- _Work request_
Write out all the data verbatim. Skip images.

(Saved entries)
□ □ □ □ □ □ □
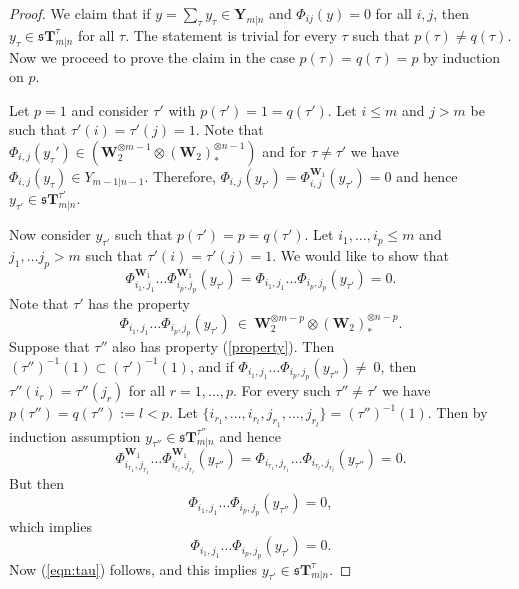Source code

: \documentclass[12pt,oneside,english]{amsart}
\numberwithin{equation}{section}
\numberwithin{figure}{section}
\theoremstyle{plain}
\theoremstyle{plain}
\theoremstyle{remark}
\theoremstyle{definition}
\theoremstyle{plain}
\theoremstyle{remark}
\theoremstyle{definition}
\theoremstyle{plain}
\theoremstyle{plain}
\theoremstyle{definition}
\newcommand{\bT}{\mathbf{T}}
\newcommand{\bY}{\mathbf{Y}}
\newcommand{\bbW}{\mathbf{W}}
\newcommand{\fs}{\mathfrak{s}}
\begin{document}
\begin{proof}
  We claim that if $y=\sum_{\tau}y_{\tau}\in \bY_{m|n}$ and $\Phi_{ij}(y)=0$
  for all $i,j$, then $y_{\tau}\in\fs \bT_{m|n}^{\tau}$ for all $\tau$. The
  statement is trivial for every $\tau$ such that $p(\tau)\neq q(\tau)$. Now we proceed to prove the claim in the case
  $p(\tau)=q(\tau)=p$ by induction on $p$.

Let $p=1$ and consider $\tau'$ with $p(\tau')=1=q(\tau')$. Let $i\leq m$ and $j>m$ be
such that $\tau'(i)=\tau'(j)=1$. Note that $\Phi_{i,j}(y_\tau')\in
(\bbW_2^{\otimes m-1}\otimes(\bbW_2)_*^{\otimes  n-1})$ and for
$\tau\neq\tau'$ we have $\Phi_{i,j}(y_{\tau})\in Y_{m-1|n-1}$. Therefore,
$\Phi_{i,j}(y_{\tau'})=\Phi_{i,j}^{\bbW_1}(y_{\tau'})=0$ and hence
$y_{\tau'}\in \fs \bT^{\tau'}_{m|n}$.

Now consider $y_{\tau'}$ such that $p(\tau')=p=q(\tau')$. Let  $i_1,\dots,i_p\leq m$ and $ j_1,\dots j_p>m$ such that $\tau'(i)=\tau'(j)=1$.
We would like to show that
\begin{equation}\label{eqn:tau} \Phi^{\bbW_1}_{i_1,j_1}\dots \Phi^{\bbW_1}_{i_p,j_p}(y_{\tau'})=\Phi_{i_1,j_1}\dots \Phi_{i_p,j_p}(y_{\tau'})=0.\end{equation}
Note that $\tau'$ has the property
\begin{equation}\label{property}\Phi_{i_1,j_1}\dots \Phi_{i_p,j_p}(y_{\tau'})\ \in\ \bbW_2^{\otimes m-p}\otimes(\bbW_2)_*^{\otimes  n-p}.\end{equation} Suppose that
$\tau''$ also has property (\ref{property}). Then
$(\tau'')^{-1}(1)\subset (\tau')^{-1}(1)$, and
if $\Phi_{i_1,j_1}\dots \Phi_{i_p,j_p}(y_{\tau''})\neq~0$, then
$\tau''(i_r)=\tau''(j_r)$ for all $r=1,\dots,p$. For every such
$\tau''\neq\tau'$ we have $p(\tau'')=q(\tau''):=l<p$. Let $\{i_{r_1},\dots,
i_{r_l},j_{r_1},\dots, j_{r_l}\}=(\tau'')^{-1}(1)$. Then by induction
assumption  $y_{\tau''}\in\fs \bT_{m|n}^{\tau''}$ and hence $$\Phi^{\bbW_1}_{i_{r_1},j_{r_1}}\dots \Phi^{\bbW_1}_{i_{r_l},j_{r_l}}(y_{\tau''})=\Phi_{i_{r_1},j_{r_1}}\dots \Phi_{i_{r_l},j_{r_l}}(y_{\tau''})=0.$$
But then
$$\Phi_{i_1,j_1}\dots \Phi_{i_p,j_p}(y_{\tau''})=0,$$
which implies
$$\Phi_{i_1,j_1}\dots \Phi_{i_p,j_p}(y_{\tau'})=0.$$
Now (\ref{eqn:tau}) follows, and this implies $y_{\tau'}\in\fs \bT_{m|n}^{\tau}$.
\end{proof}
\end{document}
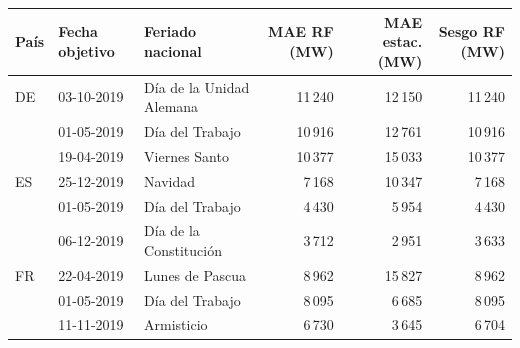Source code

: \begin{tabular}{llp{4.2cm}rrr}
\toprule
País & Fecha objetivo & Feriado nacional & MAE RF (MW) & MAE estac. (MW) & Sesgo RF (MW) \\
\midrule
DE & 03-10-2019 & Día de la Unidad Alemana & 11\,240 & 12\,150 & 11\,240 \\
 & 01-05-2019 & Día del Trabajo & 10\,916 & 12\,761 & 10\,916 \\
 & 19-04-2019 & Viernes Santo & 10\,377 & 15\,033 & 10\,377 \\
\midrule
ES & 25-12-2019 & Navidad & 7\,168 & 10\,347 & 7\,168 \\
 & 01-05-2019 & Día del Trabajo & 4\,430 & 5\,954 & 4\,430 \\
 & 06-12-2019 & Día de la Constitución & 3\,712 & 2\,951 & 3\,633 \\
\midrule
FR & 22-04-2019 & Lunes de Pascua & 8\,962 & 15\,827 & 8\,962 \\
 & 01-05-2019 & Día del Trabajo & 8\,095 & 6\,685 & 8\,095 \\
 & 11-11-2019 & Armisticio & 6\,730 & 3\,645 & 6\,704 \\
\bottomrule
\end{tabular}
□ □ □ □ □ □ □
- _Answer_
Source code

: \documentclass[12pt,oneside,english]{amsart}
\numberwithin{equation}{section}
\numberwithin{figure}{section}
\theoremstyle{plain}
\theoremstyle{plain}
\theoremstyle{remark}
\theoremstyle{definition}
\theoremstyle{plain}
\theoremstyle{remark}
\theoremstyle{definition}
\theoremstyle{plain}
\theoremstyle{plain}
\theoremstyle{definition}
\newcommand{\bT}{\mathbf{T}}
\newcommand{\bY}{\mathbf{Y}}
\newcommand{\bbW}{\mathbf{W}}
\newcommand{\fs}{\mathfrak{s}}
\begin{document}
\begin{proof}
  We claim that if $y=\sum_{\tau}y_{\tau}\in \bY_{m|n}$ and $\Phi_{ij}(y)=0$
  for all $i,j$, then $y_{\tau}\in\fs \bT_{m|n}^{\tau}$ for all $\tau$. The
  statement is trivial for every $\tau$ such that $p(\tau)\neq q(\tau)$. Now we proceed to prove the claim in the case
  $p(\tau)=q(\tau)=p$ by induction on $p$.

Let $p=1$ and consider $\tau'$ with $p(\tau')=1=q(\tau')$. Let $i\leq m$ and $j>m$ be
such that $\tau'(i)=\tau'(j)=1$. Note that $\Phi_{i,j}(y_\tau')\in
(\bbW_2^{\otimes m-1}\otimes(\bbW_2)_*^{\otimes  n-1})$ and for
$\tau\neq\tau'$ we have $\Phi_{i,j}(y_{\tau})\in Y_{m-1|n-1}$. Therefore,
$\Phi_{i,j}(y_{\tau'})=\Phi_{i,j}^{\bbW_1}(y_{\tau'})=0$ and hence
$y_{\tau'}\in \fs \bT^{\tau'}_{m|n}$.

Now consider $y_{\tau'}$ such that $p(\tau')=p=q(\tau')$. Let  $i_1,\dots,i_p\leq m$ and $ j_1,\dots j_p>m$ such that $\tau'(i)=\tau'(j)=1$.
We would like to show that
\begin{equation}\label{eqn:tau} \Phi^{\bbW_1}_{i_1,j_1}\dots \Phi^{\bbW_1}_{i_p,j_p}(y_{\tau'})=\Phi_{i_1,j_1}\dots \Phi_{i_p,j_p}(y_{\tau'})=0.\end{equation}
Note that $\tau'$ has the property
\begin{equation}\label{property}\Phi_{i_1,j_1}\dots \Phi_{i_p,j_p}(y_{\tau'})\ \in\ \bbW_2^{\otimes m-p}\otimes(\bbW_2)_*^{\otimes  n-p}.\end{equation} Suppose that
$\tau''$ also has property (\ref{property}). Then
$(\tau'')^{-1}(1)\subset (\tau')^{-1}(1)$, and
if $\Phi_{i_1,j_1}\dots \Phi_{i_p,j_p}(y_{\tau''})\neq~0$, then
$\tau''(i_r)=\tau''(j_r)$ for all $r=1,\dots,p$. For every such
$\tau''\neq\tau'$ we have $p(\tau'')=q(\tau''):=l<p$. Let $\{i_{r_1},\dots,
i_{r_l},j_{r_1},\dots, j_{r_l}\}=(\tau'')^{-1}(1)$. Then by induction
assumption  $y_{\tau''}\in\fs \bT_{m|n}^{\tau''}$ and hence $$\Phi^{\bbW_1}_{i_{r_1},j_{r_1}}\dots \Phi^{\bbW_1}_{i_{r_l},j_{r_l}}(y_{\tau''})=\Phi_{i_{r_1},j_{r_1}}\dots \Phi_{i_{r_l},j_{r_l}}(y_{\tau''})=0.$$
But then
$$\Phi_{i_1,j_1}\dots \Phi_{i_p,j_p}(y_{\tau''})=0,$$
which implies
$$\Phi_{i_1,j_1}\dots \Phi_{i_p,j_p}(y_{\tau'})=0.$$
Now (\ref{eqn:tau}) follows, and this implies $y_{\tau'}\in\fs \bT_{m|n}^{\tau}$.
\end{proof}
\end{document}
Source code

: \begin{tabular}{llp{4.2cm}rrr}
\toprule
País & Fecha objetivo & Feriado nacional & MAE RF (MW) & MAE estac. (MW) & Sesgo RF (MW) \\
\midrule
DE & 03-10-2019 & Día de la Unidad Alemana & 11\,240 & 12\,150 & 11\,240 \\
 & 01-05-2019 & Día del Trabajo & 10\,916 & 12\,761 & 10\,916 \\
 & 19-04-2019 & Viernes Santo & 10\,377 & 15\,033 & 10\,377 \\
\midrule
ES & 25-12-2019 & Navidad & 7\,168 & 10\,347 & 7\,168 \\
 & 01-05-2019 & Día del Trabajo & 4\,430 & 5\,954 & 4\,430 \\
 & 06-12-2019 & Día de la Constitución & 3\,712 & 2\,951 & 3\,633 \\
\midrule
FR & 22-04-2019 & Lunes de Pascua & 8\,962 & 15\,827 & 8\,962 \\
 & 01-05-2019 & Día del Trabajo & 8\,095 & 6\,685 & 8\,095 \\
 & 11-11-2019 & Armisticio & 6\,730 & 3\,645 & 6\,704 \\
\bottomrule
\end{tabular}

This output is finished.